(Stored data)
• • • •
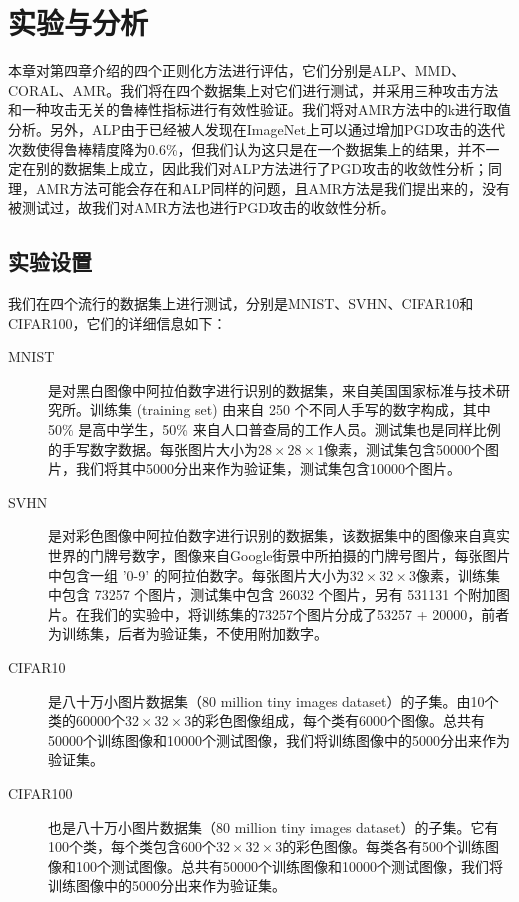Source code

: \chapter{实验与分析}

本章对第四章介绍的四个正则化方法进行评估，它们分别是ALP、MMD、CORAL、AMR。我们将在四个数据集上对它们进行测试，并采用三种攻击方法和一种攻击无关的鲁棒性指标进行有效性验证。我们将对AMR方法中的k进行取值分析。另外，ALP由于已经被人发现在ImageNet上可以通过增加PGD攻击的迭代次数使得鲁棒精度降为0.6\%\cite{engstrom2018evaluating}，但我们认为这只是在一个数据集上的结果，并不一定在别的数据集上成立，因此我们对ALP方法进行了PGD攻击的收敛性分析；同理，AMR方法可能会存在和ALP同样的问题，且AMR方法是我们提出来的，没有被测试过，故我们对AMR方法也进行PGD攻击的收敛性分析。

\section{实验设置}

我们在四个流行的数据集上进行测试，分别是MNIST\cite{lecun1998mnist}、SVHN\cite{netzer2011reading}、CIFAR10和CIFAR100\cite{krizhevsky2009learning}，它们的详细信息如下：
\begin{description}
    \item[MNIST] 是对黑白图像中阿拉伯数字进行识别的数据集，来自美国国家标准与技术研究所。训练集 (training set) 由来自 250 个不同人手写的数字构成，其中 50\% 是高中学生，50\% 来自人口普查局的工作人员。测试集也是同样比例的手写数字数据。每张图片大小为$28\times28\times1$像素，测试集包含50000个图片，我们将其中5000分出来作为验证集，测试集包含10000个图片。
    \item[SVHN] 是对彩色图像中阿拉伯数字进行识别的数据集，该数据集中的图像来自真实世界的门牌号数字，图像来自Google街景中所拍摄的门牌号图片，每张图片中包含一组 '0-9' 的阿拉伯数字。每张图片大小为$32\times32\times3$像素，训练集中包含 73257 个图片，测试集中包含 26032 个图片，另有 531131 个附加图片。在我们的实验中，将训练集的73257个图片分成了53257 + 20000，前者为训练集，后者为验证集，不使用附加数字。
    \item[CIFAR10] 是八十万小图片数据集（80 million tiny images dataset）的子集。由10个类的60000个$32\times32\times3$的彩色图像组成，每个类有6000个图像。总共有50000个训练图像和10000个测试图像，我们将训练图像中的5000分出来作为验证集。
    \item[CIFAR100] 也是八十万小图片数据集（80 million tiny images dataset）的子集。它有100个类，每个类包含600个$32\times32\times3$的彩色图像。每类各有500个训练图像和100个测试图像。总共有50000个训练图像和10000个测试图像，我们将训练图像中的5000分出来作为验证集。
\end{description} 

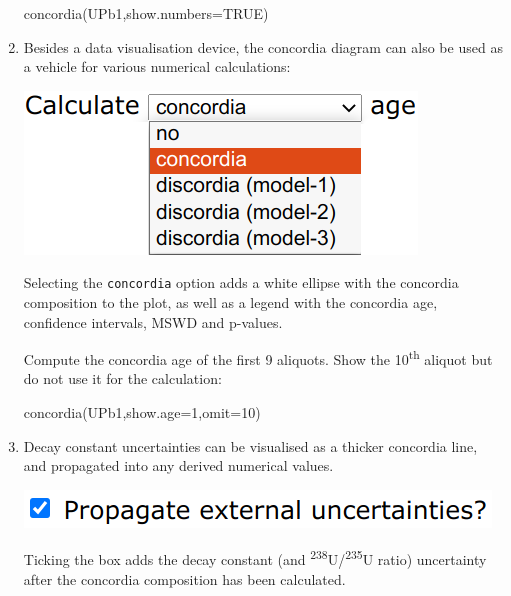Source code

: \begin{refsection}
\begin{enumerate}
\begin{console}
concordia(UPb1,show.numbers=TRUE)
\end{console}

\item Besides a data visualisation device, the concordia diagram can
  also be used as a vehicle for various numerical calculations:

\noindent\begin{minipage}[t]{.3\linewidth}
  \strut\vspace*{-\baselineskip}\newline
  \includegraphics[width=\linewidth]{../figures/ConcordiaShowAge.png}
\end{minipage}
\begin{minipage}[t]{.7\linewidth}
  Selecting the \texttt{concordia} option adds a white ellipse with
  the concordia composition to the plot, as well as a legend with the
  concordia age, confidence intervals, MSWD and p-values.
\end{minipage}

Compute the concordia age of the first 9 aliquots. Show the
10\textsuperscript{th} aliquot but do not use it for the calculation:

\begin{console}
concordia(UPb1,show.age=1,omit=10)
\end{console}

\item Decay constant uncertainties can be visualised as a thicker
  concordia line, and propagated into any derived numerical values.

\noindent\begin{minipage}[t]{.35\linewidth}
\strut\vspace*{-\baselineskip}\newline
\includegraphics[width=\linewidth]{../figures/concordiaexterr.png}
\end{minipage}
\begin{minipage}[t]{.65\linewidth}
  Ticking the box adds the decay constant (and
  \textsuperscript{238}U/\textsuperscript{235}U ratio) uncertainty
  after the concordia composition has been calculated.
\end{minipage}


\end{enumerate}
\end{refsection}
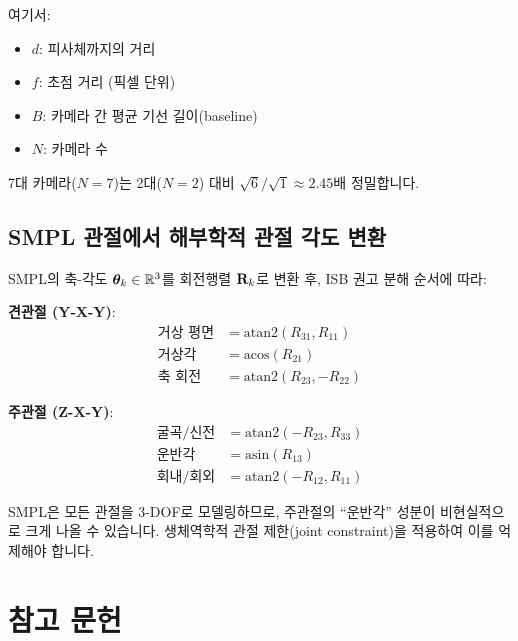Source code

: \documentclass[11pt, a4paper]{report}
\begin{document}
여기서:
\begin{itemize}[leftmargin=*]
  \item $d$: 피사체까지의 거리
  \item $f$: 초점 거리 (픽셀 단위)
  \item $B$: 카메라 간 평균 기선 길이(baseline)
  \item $N$: 카메라 수
\end{itemize}

7대 카메라($N=7$)는 2대($N=2$) 대비 $\sqrt{6}/\sqrt{1} \approx 2.45$배 정밀합니다.


\section{SMPL 관절에서 해부학적 관절 각도 변환}
\label{sec:smpl_to_clinical}

SMPL의 축-각도 $\vtheta_k \in \RR^3$를 회전행렬 $\mR_k$로 변환 후, ISB 권고 분해 순서에 따라:

\textbf{견관절 (Y-X-Y)}:
\begin{align}
\text{거상 평면} &= \text{atan2}(R_{31}, R_{11}) \\
\text{거상각} &= \text{acos}(R_{21}) \\
\text{축 회전} &= \text{atan2}(R_{23}, -R_{22})
\end{align}

\textbf{주관절 (Z-X-Y)}:
\begin{align}
\text{굴곡/신전} &= \text{atan2}(-R_{23}, R_{33}) \\
\text{운반각} &= \text{asin}(R_{13}) \\
\text{회내/회외} &= \text{atan2}(-R_{12}, R_{11})
\end{align}

\begin{remark}
SMPL은 모든 관절을 3-DOF로 모델링하므로, 주관절의 ``운반각'' 성분이 비현실적으로 크게 나올 수 있습니다. 생체역학적 관절 제한(joint constraint)을 적용하여 이를 억제해야 합니다.
\end{remark}


\chapter*{참고 문헌}
\end{document}
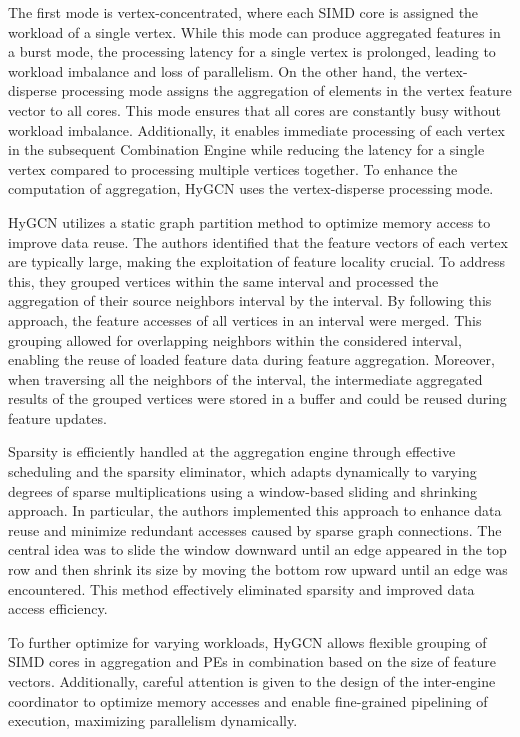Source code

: The first mode is vertex-concentrated, where each SIMD core is assigned the workload of a single vertex.
While this mode can produce aggregated features in a burst mode, the processing latency for a single vertex is prolonged, leading to workload imbalance and loss of parallelism.
On the other hand, the vertex-disperse processing mode assigns the aggregation of elements in the vertex feature vector to all cores.
This mode ensures that all cores are constantly busy without workload imbalance.
Additionally, it enables immediate processing of each vertex in the subsequent Combination Engine while reducing the latency for a single vertex compared to processing multiple vertices together.
To enhance the computation of aggregation, HyGCN uses the vertex-disperse processing mode.

HyGCN utilizes a static graph partition method to optimize memory access to improve data reuse.
The authors identified that the feature vectors of each vertex are typically large, making the exploitation of feature locality crucial.
To address this, they grouped vertices within the same interval and processed the aggregation of their source neighbors interval by the interval.
By following this approach, the feature accesses of all vertices in an interval were merged.
This grouping allowed for overlapping neighbors within the considered interval, enabling the reuse of loaded feature data during feature aggregation.
Moreover, when traversing all the neighbors of the interval, the intermediate aggregated results of the grouped vertices were stored in a buffer and could be reused during feature updates.

Sparsity is efficiently handled at the aggregation engine through effective scheduling and the sparsity eliminator, which adapts dynamically to varying degrees of sparse multiplications using a window-based sliding and shrinking approach.
In particular, the authors implemented this approach to enhance data reuse and minimize redundant accesses caused by sparse graph connections.
The central idea was to slide the window downward until an edge appeared in the top row and then shrink its size by moving the bottom row upward until an edge was encountered.
This method effectively eliminated sparsity and improved data access efficiency.

To further optimize for varying workloads, HyGCN allows flexible grouping of SIMD cores in aggregation and PEs in combination based on the size of feature vectors.
Additionally, careful attention is given to the design of the inter-engine coordinator to optimize memory accesses and enable fine-grained pipelining of execution, maximizing parallelism dynamically.

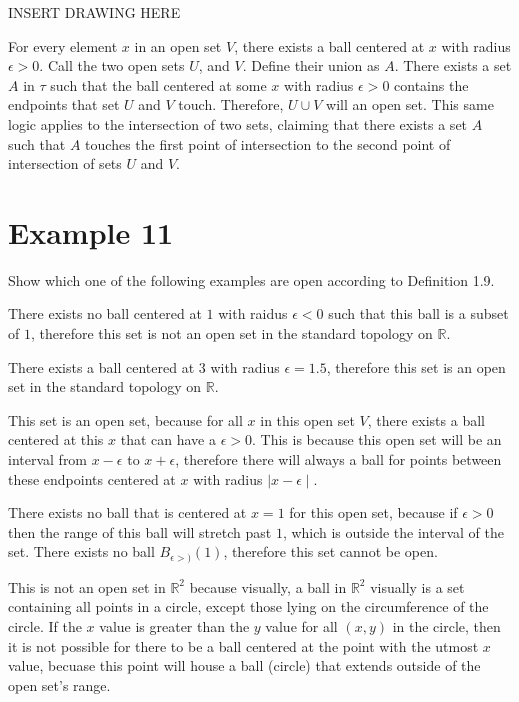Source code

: \documentclass{report}
\begin{document}
INSERT DRAWING HERE


For every element $x$ in an open set $V$, there exists a ball centered at $x$ with radius $\epsilon > 0$. Call the two open sets $U$, and $V$. Define their union as $A$. There exists a set $A$ in $\tau$ such that the ball centered at some $x$ with radius $\epsilon > 0$ contains the endpoints that set $U$ and $V$ touch. Therefore, $U \cup V$ will an open set. This same logic applies to the intersection of two sets, claiming that there exists a set $A$ such that $A$ touches the first point of intersection to the second point of intersection of sets $U$ and $V$. 


\section{Example 11}
\begin{center} 
    Show which one of the following examples are open according to Definition 1.9. 
\end{center}

\sol There exists no ball centered at $1$ with raidus $\epsilon < 0$ such that this ball is a subset of ${1}$, therefore this set is not an open set in the standard topology on $\mathbb{R}$. 

\sol There exists a ball centered at $3$ with radius $\epsilon = 1.5$, therefore this set is an open set in the standard topology on $\mathbb{R}$.  

\sol This set is an open set, because for all $x$ in this open set $V$, there exists a ball centered at this $x$ that can have a $\epsilon > 0$. This is because this open set will be an interval from $x -  \epsilon$ to $x + \epsilon$, therefore there will always a ball for points between these endpoints centered at $x$ with radius $\mid x - \epsilon \mid$. 

\qs{1.11.d}{The interval $[0, 1)$ in $\mathbb{R}$.}
\sol There exists no ball that is centered at $x = 1$ for this open set, because if $\epsilon > 0$ then the range of this ball will stretch past $1$, which is outside the interval of the set. There exists no ball $B_{\epsilon > )}(1)$, therefore this set cannot be open.  

\sol This is not an open set in $\mathbb{R}^2$ because visually, a ball in $\mathbb{R}^2$ visually is a set containing all points in a circle, except those lying on the circumference of the circle. If the $x$ value is greater than the $y$ value for all $(x, y)$ in the circle, then it is not possible for there to be a ball centered at the point with the utmost $x$ value, becuase this point will house a ball (circle) that extends outside of the open set's range. 
\end{document}

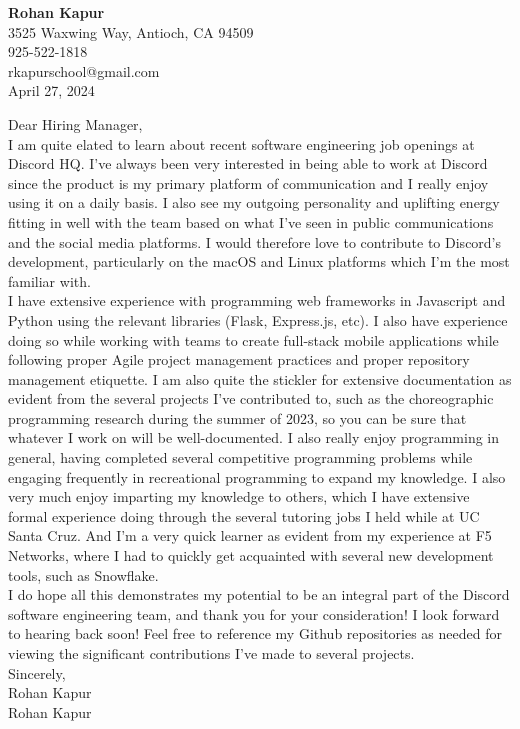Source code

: \documentclass[letterpaper,12pt]{article}
\begin{document}
\begin{center}
  \textbf{Rohan Kapur} \\
  3525 Waxwing Way, Antioch, CA 94509 \\
  925-522-1818 \\
  rkapurschool@gmail.com \\
  April 27, 2024
\end{center}

\noindent
Dear Hiring Manager,\\
\indent I am quite elated to learn about recent software engineering job openings at Discord HQ. I've always been very interested in being able to work at Discord since the product is my primary platform of communication and I really enjoy using it on a daily basis. I also see my outgoing personality and uplifting energy fitting in well with the team based on what I've seen in public communications and the social media platforms. I would therefore love to contribute to Discord's development, particularly on the macOS and Linux platforms which I'm the most familiar with.\\
\indent I have extensive experience with programming web frameworks in Javascript and Python using the relevant libraries (Flask, Express.js, etc). I also have experience doing so while working with teams to create full-stack mobile applications while following proper Agile project management practices and proper repository management etiquette. I am also quite the stickler for extensive documentation as evident from the several projects I've contributed to, such as the choreographic programming research during the summer of 2023, so you can be sure that whatever I work on will be well-documented. I also really enjoy programming in general, having completed several competitive programming problems while engaging frequently in recreational programming to expand my knowledge. I also very much enjoy imparting my knowledge to others, which I have extensive formal experience doing through the several tutoring jobs I held while at UC Santa Cruz. And I'm a very quick learner as evident from my experience at F5 Networks, where I had to quickly get acquainted with several new development tools, such as Snowflake.\\
\indent I do hope all this demonstrates my potential to be an integral part of the Discord software engineering team, and thank you for your consideration! I look forward to hearing back soon! Feel free to reference my Github repositories as needed for viewing the significant contributions I've made to several projects. \\
Sincerely,\\
{\calligra Rohan Kapur}\\
Rohan Kapur
\end{document}
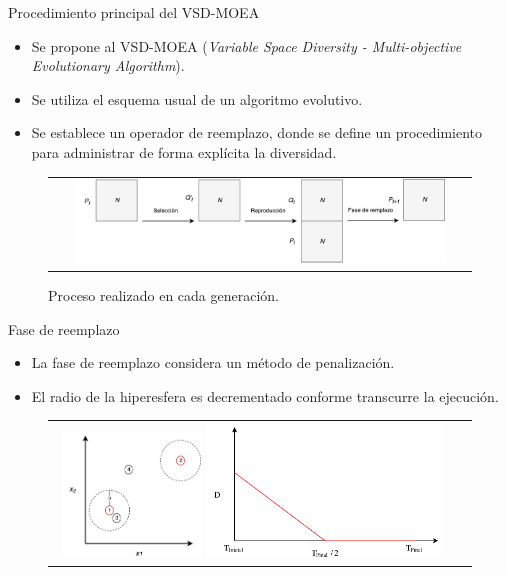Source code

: \documentclass{beamer}
\begin{document}
\begin{frame}{Procedimiento principal del VSD-MOEA}
\begin{itemize}
\justifying
\item Se propone al VSD-MOEA (\textit{Variable Space Diversity - Multi-objective Evolutionary Algorithm}).
\justifying
\item Se utiliza el esquema usual de un algoritmo evolutivo.
\justifying
\item Se establece un operador de reemplazo, donde se define un procedimiento para administrar de forma explícita la diversidad.
\end{itemize}
\begin{figure}
\centering
\begin{tabular}{c}
\includegraphics[width=0.9\textwidth]{Images/Evolution_Process.pdf}
\end{tabular}
\caption{Proceso realizado en cada generación.}
\label{fig:DiversityProposal}
\end{figure}
\end{frame}


\begin{frame}{Fase de reemplazo}
\begin{itemize}
\justifying
\item La fase de reemplazo considera un método de penalización.
\justifying
\item El radio de la hiperesfera es decrementado conforme transcurre la ejecución.
\end{itemize}
\begin{figure}
\centering
\begin{tabular}{cc}
\includegraphics[width=0.35\textwidth]{Images/Metodo_Penalizacion.pdf} \quad \quad \quad
\includegraphics[width=0.6\textwidth]{Images/Modelo.pdf}
\end{tabular}
\label{fig:DiversityProposal}
\end{figure}
\end{frame}
\end{document}

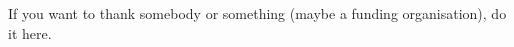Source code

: \documentclass[12pt]{article}
\begin{document}
If you want to thank somebody or something (maybe a funding organisation), do it here.

%
%
%
%


%
%
%
%
%
\appendix
\end{document}
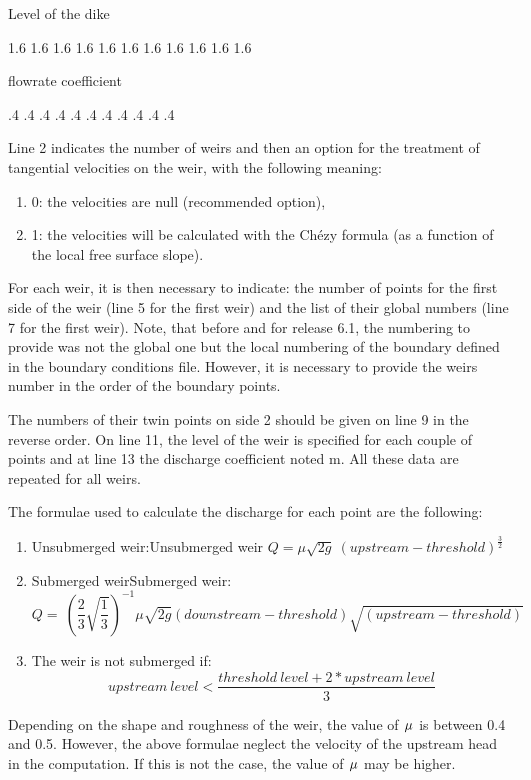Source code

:  Level of the dike

 1.6 1.6 1.6 1.6 1.6 1.6 1.6 1.6 1.6 1.6 1.6

 flowrate coefficient

  .4  .4  .4  .4  .4  .4  .4  .4  .4  .4  .4



 Line 2 indicates the number of weirs and then an option for the treatment of tangential velocities on the weir, with the following meaning:

\begin{enumerate}
\item  0: the velocities are null (recommended option),

\item  1: the velocities will be calculated with the Ch\'{e}zy formula (as a function of the local free surface slope).
\end{enumerate}

 For each weir, it is then necessary to indicate: the number of points for the first side of the weir (line 5 for the first weir) and the list of their global numbers (line 7 for the first weir). Note, that before and for release 6.1, the numbering to provide was not the global one but the local numbering of the boundary defined in the boundary conditions file. However, it is necessary to provide the weirs number in the order of the boundary points.

 The numbers of their twin points on side 2 should be given on line 9 in the reverse order. On line 11, the level of the weir is specified for each couple of points and at line 13 the discharge coefficient noted m. All these data are repeated for all weirs.

 The formulae used to calculate the discharge for each point are the following:

\begin{enumerate}
\item  Unsubmerged weir:Unsubmerged weir   $Q=\mu \sqrt{2g}\ {\left(upstream-threshold\right)}^{\frac{3}{2}}$

\item  Submerged weirSubmerged weir:
\[Q=\ {\left(\frac{2}{3}\sqrt{\frac{1}{3}}\right)}^{-1}\mu \sqrt{2g}\left(downstream-threshold\right)\sqrt{\left(upstream-threshold\right)}\]

\item  The weir is not submerged if:
\[upstream\ level<\frac{threshold\ level+2*upstream\ level}{3}\]
\end{enumerate}
Depending on the shape and roughness of the weir, the value of ${\kern 1pt} \mu $ is between 0.4 and 0.5. However, the above formulae neglect the velocity of the upstream head in the computation. If this is not the case, the value of ${\kern 1pt} \mu $ may be higher.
• • • •
Write out every line of the data that holds the word "single".

: The first mode is vertex-concentrated, where each SIMD core is assigned the workload of a single vertex.
While this mode can produce aggregated features in a burst mode, the processing latency for a single vertex is prolonged, leading to workload imbalance and loss of parallelism.
Additionally, it enables immediate processing of each vertex in the subsequent Combination Engine while reducing the latency for a single vertex compared to processing multiple vertices together.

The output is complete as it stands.